DATA RECORDS |
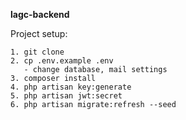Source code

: **lagc-backend**


Project setup:
```
1. git clone
2. cp .env.example .env
   - change database, mail settings
3. composer install
4. php artisan key:generate
5. php artisan jwt:secret
6. php artisan migrate:refresh --seed
```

PROBLEM TO SOLVE |
For each line above, output its wording exactly and leave out any picture.

REPLY |
Source code

: **lagc-backend**


Project setup:
```
1. git clone
2. cp .env.example .env
   - change database, mail settings
3. composer install
4. php artisan key:generate
5. php artisan jwt:secret
6. php artisan migrate:refresh --seed
```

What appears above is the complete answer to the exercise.